Return the data below exactly, but only from the line containing "## Create an" through the line containing "## Activate environment", with both of those lines included.

============================================================

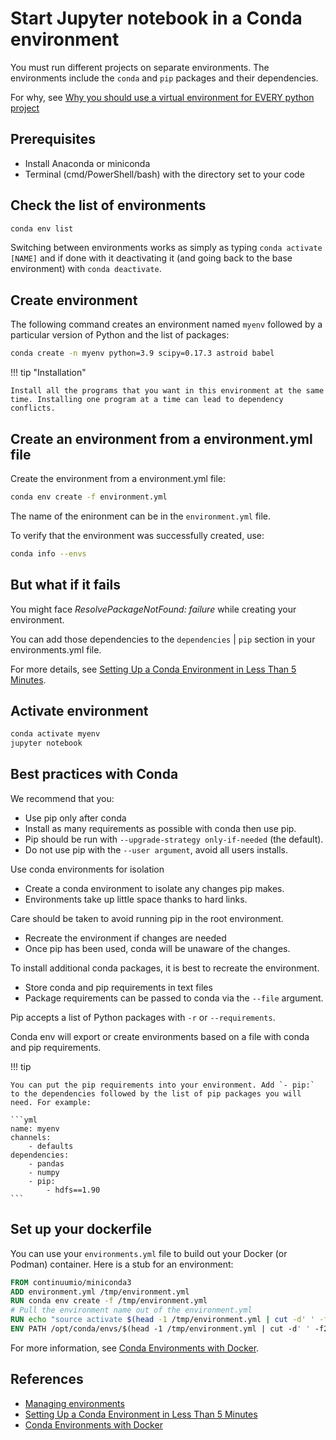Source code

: # Start Jupyter notebook in a Conda environment

You must run different projects on separate environments. The environments include the `conda` and `pip` packages and their dependencies.

For why, see [Why you should use a virtual environment for EVERY python project](https://towardsdatascience.com/why-you-should-use-a-virtual-environment-for-every-python-project-c17dab3b0fd0)

## Prerequisites

- Install Anaconda or miniconda
- Terminal (cmd/PowerShell/bash) with the directory set to your code

## Check the list of environments

```bash
conda env list
```

Switching between environments works as simply as typing `conda activate [NAME]` and if done with it deactivating it (and going back to the base environment) with `conda deactivate`.

## Create environment

The following command creates an environment named `myenv` followed by a particular version of Python and the list of packages:

```bash
conda create -n myenv python=3.9 scipy=0.17.3 astroid babel
```

!!! tip "Installation" 

    Install all the programs that you want in this environment at the same time. Installing one program at a time can lead to dependency conflicts.

## Create an environment from a environment.yml file

Create the environment from a environment.yml file:

```bash
conda env create -f environment.yml
```

The name of the enironment can be in the `environment.yml` file. 

To verify that the environment was successfully created, use:

```bash
conda info --envs
```

## But what if it fails

You might face _ResolvePackageNotFound: failure_ while creating your environment.

You can add those dependencies to the `dependencies` | `pip` section in your environments.yml file.

For more details, see [Setting Up a Conda Environment in Less Than 5 Minutes](https://medium.com/swlh/setting-up-a-conda-environment-in-less-than-5-minutes-e64d8fc338e4).


## Activate environment

```bash
conda activate myenv
jupyter notebook
```

## Best practices with Conda

We recommend that you:

- Use pip only after conda
- Install as many requirements as possible with conda then use pip.
- Pip should be run with `--upgrade-strategy only-if-needed` (the default).
- Do not use pip with the `--user argument`, avoid all users installs.

Use conda environments for isolation

- Create a conda environment to isolate any changes pip makes.
- Environments take up little space thanks to hard links.

Care should be taken to avoid running pip in the root environment.

- Recreate the environment if changes are needed
- Once pip has been used, conda will be unaware of the changes.

To install additional conda packages, it is best to recreate the environment.

- Store conda and pip requirements in text files
- Package requirements can be passed to conda via the `--file` argument.

Pip accepts a list of Python packages with `-r` or `--requirements`.

Conda env will export or create environments based on a file with conda and pip requirements.

!!! tip

    You can put the pip requirements into your environment. Add `- pip:` to the dependencies followed by the list of pip packages you will need. For example:

    ```yml
    name: myenv
    channels:
        - defaults
    dependencies:
        - pandas
        - numpy
        - pip:
            - hdfs==1.90
    ```

## Set up your dockerfile

You can use your `environments.yml` file to build out your Docker (or Podman) container. Here is a stub for an environment:

```dockerfile
FROM continuumio/miniconda3
ADD environment.yml /tmp/environment.yml
RUN conda env create -f /tmp/environment.yml
# Pull the environment name out of the environment.yml
RUN echo "source activate $(head -1 /tmp/environment.yml | cut -d' ' -f2)" > ~/.bashrc
ENV PATH /opt/conda/envs/$(head -1 /tmp/environment.yml | cut -d' ' -f2)/bin:$PATH
```

For more information, see [Conda Environments with Docker](https://medium.com/@chadlagore/conda-environments-with-docker-82cdc9d25754).

## References

- [Managing environments](https://docs.conda.io/projects/conda/en/latest/user-guide/tasks/manage-environments.html)
- [Setting Up a Conda Environment in Less Than 5 Minutes](https://medium.com/swlh/setting-up-a-conda-environment-in-less-than-5-minutes-e64d8fc338e4)
- [Conda Environments with Docker](https://medium.com/@chadlagore/conda-environments-with-docker-82cdc9d25754)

============================================================

RESULT BELOW:
## Create an environment from a environment.yml file

Create the environment from a environment.yml file:

```bash
conda env create -f environment.yml
```

The name of the enironment can be in the `environment.yml` file. 

To verify that the environment was successfully created, use:

```bash
conda info --envs
```

## But what if it fails

You might face _ResolvePackageNotFound: failure_ while creating your environment.

You can add those dependencies to the `dependencies` | `pip` section in your environments.yml file.

For more details, see [Setting Up a Conda Environment in Less Than 5 Minutes](https://medium.com/swlh/setting-up-a-conda-environment-in-less-than-5-minutes-e64d8fc338e4).


## Activate environment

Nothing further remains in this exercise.